- _Exercise goal_: Among the entries, how many lines hold the word "lvlib"? Respond with that number only.

________

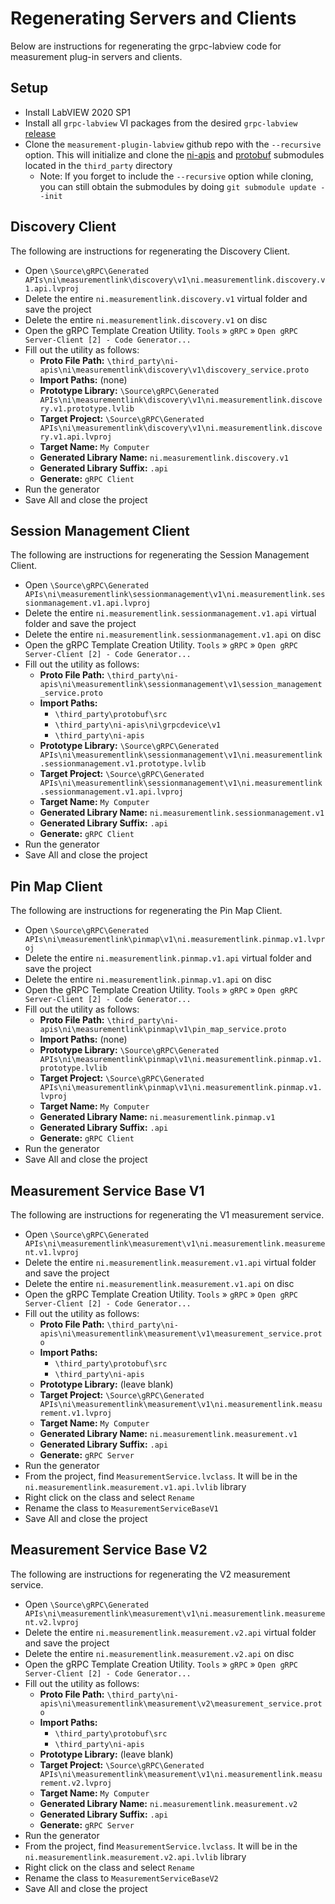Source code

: # Regenerating Servers and Clients

Below are instructions for regenerating the grpc-labview code for measurement plug-in servers and clients.

## Setup

- Install LabVIEW 2020 SP1
- Install all `grpc-labview` VI packages from the desired `grpc-labview` [release](https://github.com/ni/grpc-labview/releases)
- Clone the `measurement-plugin-labview` github repo with the `--recursive` option. This will initialize and clone the [ni-apis](https://github.com/ni/ni-apis) and [protobuf](https://github.com/protocolbuffers/protobuf) submodules located in the `third_party` directory
    - Note: If you forget to include the `--recursive` option while cloning, you can still obtain the submodules by doing `git submodule update --init`

## Discovery Client

The following are instructions for regenerating the Discovery Client.

- Open `\Source\gRPC\Generated APIs\ni\measurementlink\discovery\v1\ni.measurementlink.discovery.v1.api.lvproj`
- Delete the entire `ni.measurementlink.discovery.v1` virtual folder and save the project
- Delete the entire `ni.measurementlink.discovery.v1` on disc
- Open the gRPC Template Creation Utility. `Tools` » `gRPC` » `Open gRPC Server-Client [2] - Code Generator...`
- Fill out the utility as follows:
    - **Proto File Path:** `\third_party\ni-apis\ni\measurementlink\discovery\v1\discovery_service.proto`
    - **Import Paths:** (none)
    - **Prototype Library:** `\Source\gRPC\Generated APIs\ni\measurementlink\discovery\v1\ni.measurementlink.discovery.v1.prototype.lvlib`
    - **Target Project:** `\Source\gRPC\Generated APIs\ni\measurementlink\discovery\v1\ni.measurementlink.discovery.v1.api.lvproj`
    - **Target Name:** `My Computer`
    - **Generated Library Name:** `ni.measurementlink.discovery.v1`
    - **Generated Library Suffix:** `.api`
    - **Generate:** `gRPC Client`
- Run the generator
- Save All and close the project

## Session Management Client

The following are instructions for regenerating the Session Management Client.

- Open `\Source\gRPC\Generated APIs\ni\measurementlink\sessionmanagement\v1\ni.measurementlink.sessionmanagement.v1.api.lvproj`
- Delete the entire `ni.measurementlink.sessionmanagement.v1.api` virtual folder and save the project
- Delete the entire `ni.measurementlink.sessionmanagement.v1.api` on disc
- Open the gRPC Template Creation Utility. `Tools` » `gRPC` » `Open gRPC Server-Client [2] - Code Generator...`
- Fill out the utility as follows:
    - **Proto File Path:** `\third_party\ni-apis\ni\measurementlink\sessionmanagement\v1\session_management_service.proto`
    - **Import Paths:** 
        - `\third_party\protobuf\src`
        - `\third_party\ni-apis\ni\grpcdevice\v1`
        - `\third_party\ni-apis`
    - **Prototype Library:** `\Source\gRPC\Generated APIs\ni\measurementlink\sessionmanagement\v1\ni.measurementlink.sessionmanagement.v1.prototype.lvlib`
    - **Target Project:** `\Source\gRPC\Generated APIs\ni\measurementlink\sessionmanagement\v1\ni.measurementlink.sessionmanagement.v1.api.lvproj`
    - **Target Name:** `My Computer`
    - **Generated Library Name:** `ni.measurementlink.sessionmanagement.v1`
    - **Generated Library Suffix:** `.api`
    - **Generate:** `gRPC Client`
- Run the generator
- Save All and close the project

## Pin Map Client

The following are instructions for regenerating the Pin Map Client.

- Open `\Source\gRPC\Generated APIs\ni\measurementlink\pinmap\v1\ni.measurementlink.pinmap.v1.lvproj`
- Delete the entire `ni.measurementlink.pinmap.v1.api` virtual folder and save the project
- Delete the entire `ni.measurementlink.pinmap.v1.api` on disc
- Open the gRPC Template Creation Utility. `Tools` » `gRPC` » `Open gRPC Server-Client [2] - Code Generator...`
- Fill out the utility as follows:
    - **Proto File Path:** `\third_party\ni-apis\ni\measurementlink\pinmap\v1\pin_map_service.proto`
    - **Import Paths:** (none)
    - **Prototype Library:** `\Source\gRPC\Generated APIs\ni\measurementlink\pinmap\v1\ni.measurementlink.pinmap.v1.prototype.lvlib`
    - **Target Project:** `\Source\gRPC\Generated APIs\ni\measurementlink\pinmap\v1\ni.measurementlink.pinmap.v1.lvproj`
    - **Target Name:** `My Computer`
    - **Generated Library Name:** `ni.measurementlink.pinmap.v1`
    - **Generated Library Suffix:** `.api`
    - **Generate:** `gRPC Client`
- Run the generator
- Save All and close the project

## Measurement Service Base V1

The following are instructions for regenerating the V1 measurement service.

- Open `\Source\gRPC\Generated APIs\ni\measurementlink\measurement\v1\ni.measurementlink.measurement.v1.lvproj`
- Delete the entire `ni.measurementlink.measurement.v1.api` virtual folder and save the project
- Delete the entire `ni.measurementlink.measurement.v1.api` on disc
- Open the gRPC Template Creation Utility. `Tools` » `gRPC` » `Open gRPC Server-Client [2] - Code Generator...`
- Fill out the utility as follows:
    - **Proto File Path:** `\third_party\ni-apis\ni\measurementlink\measurement\v1\measurement_service.proto`
    - **Import Paths:** 
        - `\third_party\protobuf\src`
        - `\third_party\ni-apis`
    - **Prototype Library:** (leave blank)
    - **Target Project:** `\Source\gRPC\Generated APIs\ni\measurementlink\measurement\v1\ni.measurementlink.measurement.v1.lvproj`
    - **Target Name:** `My Computer`
    - **Generated Library Name:** `ni.measurementlink.measurement.v1`
    - **Generated Library Suffix:** `.api`
    - **Generate:** `gRPC Server`
- Run the generator
- From the project, find `MeasurementService.lvclass`. It will be in the `ni.measurementlink.measurement.v1.api.lvlib` library
- Right click on the class and select `Rename`
- Rename the class to `MeasurementServiceBaseV1`
- Save All and close the project

## Measurement Service Base V2

The following are instructions for regenerating the V2 measurement service.

- Open `\Source\gRPC\Generated APIs\ni\measurementlink\measurement\v1\ni.measurementlink.measurement.v2.lvproj`
- Delete the entire `ni.measurementlink.measurement.v2.api` virtual folder and save the project
- Delete the entire `ni.measurementlink.measurement.v2.api` on disc
- Open the gRPC Template Creation Utility. `Tools` » `gRPC` » `Open gRPC Server-Client [2] - Code Generator...`
- Fill out the utility as follows:
    - **Proto File Path:** `\third_party\ni-apis\ni\measurementlink\measurement\v2\measurement_service.proto`
    - **Import Paths:** 
        - `\third_party\protobuf\src`
        - `\third_party\ni-apis`
    - **Prototype Library:** (leave blank)
    - **Target Project:** `\Source\gRPC\Generated APIs\ni\measurementlink\measurement\v1\ni.measurementlink.measurement.v2.lvproj`
    - **Target Name:** `My Computer`
    - **Generated Library Name:** `ni.measurementlink.measurement.v2`
    - **Generated Library Suffix:** `.api`
    - **Generate:** `gRPC Server`
- Run the generator
- From the project, find `MeasurementService.lvclass`. It will be in the `ni.measurementlink.measurement.v2.api.lvlib` library
- Right click on the class and select `Rename`
- Rename the class to `MeasurementServiceBaseV2`
- Save All and close the project
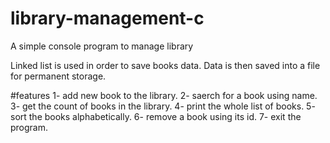 # library-management-c
A simple console program to manage library

Linked list is used in order to save books data.
Data is then saved into a file for permanent storage.


#features
1- add new book to the library.
2- saerch for a book using name.
3- get the count of books in the library.
4- print the whole list of books.
5- sort the books alphabetically.
6- remove a book using its id.
7- exit the program.

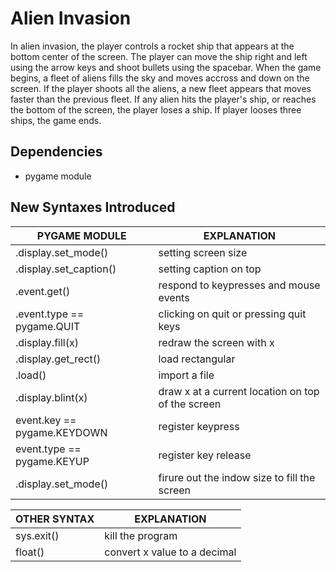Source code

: # Alien Invasion

In alien invasion, the player controls a rocket ship that appears at the bottom
center of the screen. The player can move the ship right and left using the
arrow keys and shoot bullets using the spacebar. When the game begins, a fleet
of aliens fills the sky and moves accross and down on the screen. If the player
shoots all the aliens, a new fleet appears that moves faster than the previous
fleet. If any alien hits the player's ship, or reaches the bottom of the
screen, the player loses a ship. If player looses three ships, the game ends.

## Dependencies

- pygame module

## New Syntaxes Introduced

| PYGAME MODULE               | EXPLANATION                                       |
|-----------------------------|---------------------------------------------------|
| .display.set_mode()         | setting screen size                               |
| .display.set_caption()      | setting caption on top                            |                 
| .event.get()                | respond to keypresses and mouse events            |
| .event.type == pygame.QUIT  | clicking on quit or pressing quit keys            |
| .display.fill(x)            | redraw the screen with x                          |
| .display.get_rect()         | load rectangular                                  |
| .load()                     | import a file                                     |
| .display.blint(x)           | draw x at a current location on top of the screen | 
| event.key == pygame.KEYDOWN | register keypress                                 |
| event.type == pygame.KEYUP  | register key release                              |
| .display.set_mode()         | firure out the indow size to fill the screen | 

| OTHER SYNTAX | EXPLANATION                  |
|--------------|------------------------------|
| sys.exit()   | kill the program             |
| float()      | convert x value to a decimal |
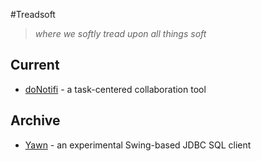 #Treadsoft

> *where we softly tread upon all things soft*

## Current
- [doNotifi](https://github.com/javeedchida/treadsoft/tree/master/donotifi) - a task-centered collaboration tool

## Archive
- [Yawn](https://github.com/javeedchida/treadsoft/tree/master/Yawn) - an experimental Swing-based JDBC SQL client
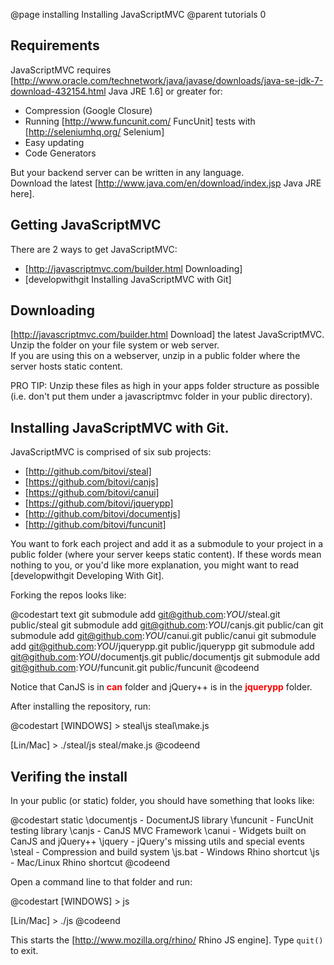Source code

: @page installing Installing JavaScriptMVC
@parent tutorials 0

## Requirements

JavaScriptMVC requires [http://www.oracle.com/technetwork/java/javase/downloads/java-se-jdk-7-download-432154.html Java JRE 1.6] or greater for:

 - Compression (Google Closure)
 - Running [http://www.funcunit.com/ FuncUnit] tests with [http://seleniumhq.org/ Selenium]
 - Easy updating
 - Code Generators

But your backend server can be written in any language.  
Download the latest [http://www.java.com/en/download/index.jsp Java JRE here].

## Getting JavaScriptMVC

There are 2 ways to get JavaScriptMVC:

 - [http://javascriptmvc.com/builder.html Downloading]
 - [developwithgit Installing JavaScriptMVC with Git]

## Downloading

[http://javascriptmvc.com/builder.html Download] the latest JavaScriptMVC. 
Unzip the folder on your file system or web server.  
If you are using this on a webserver, 
unzip in a public folder where the server hosts static content.  
	
<div class='whisper'>PRO TIP: 
  Unzip these files as
  high in your apps folder structure as possible (i.e. don't
  put them under a javascriptmvc folder in your public directory).
</div>

## Installing JavaScriptMVC with Git.

JavaScriptMVC is comprised of six sub projects:

 - [http://github.com/bitovi/steal]
 - [https://github.com/bitovi/canjs]
 - [https://github.com/bitovi/canui]
 - [https://github.com/bitovi/jquerypp]
 - [http://github.com/bitovi/documentjs]
 - [http://github.com/bitovi/funcunit]

You want to fork each project and add it as a submodule to your project 
in a public folder (where your server keeps static content).
If these words mean nothing to you, or you'd like more 
explanation, you might want to read
[developwithgit Developing With Git].

Forking the repos looks like:

@codestart text
git submodule add git@github.com:_YOU_/steal.git public/steal
git submodule add git@github.com:_YOU_/canjs.git public/can
git submodule add git@github.com:_YOU_/canui.git public/canui
git submodule add git@github.com:_YOU_/jquerypp.git public/jquerypp
git submodule add git@github.com:_YOU_/documentjs.git public/documentjs
git submodule add git@github.com:_YOU_/funcunit.git public/funcunit
@codeend

Notice that CanJS is in <b style='font-size: 14px;color: red'>can</b> folder and
jQuery++ is in the <b style='font-size: 14px;color: red'>jquerypp</b> folder.  

After installing the repository, run:

@codestart
[WINDOWS] > steal\js steal\make.js

[Lin/Mac] > ./steal/js steal/make.js
@codeend

## Verifing the install

In your public (or static) folder, you should have something that looks like:

@codestart
static
  \documentjs - DocumentJS library
  \funcunit   - FuncUnit testing library
  \canjs      - CanJS MVC Framework
  \canui      - Widgets built on CanJS and jQuery++
  \jquery     - jQuery's missing utils and special events
  \steal      - Compression and build system
  \js.bat     - Windows Rhino shortcut
  \js         - Mac/Linux Rhino shortcut
@codeend


Open a command line to that folder and run:

@codestart
[WINDOWS] > js

[Lin/Mac] > ./js
@codeend

This starts the [http://www.mozilla.org/rhino/ Rhino JS engine].  Type <code>quit()</code> to exit.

________

- _Completed exercise_: 5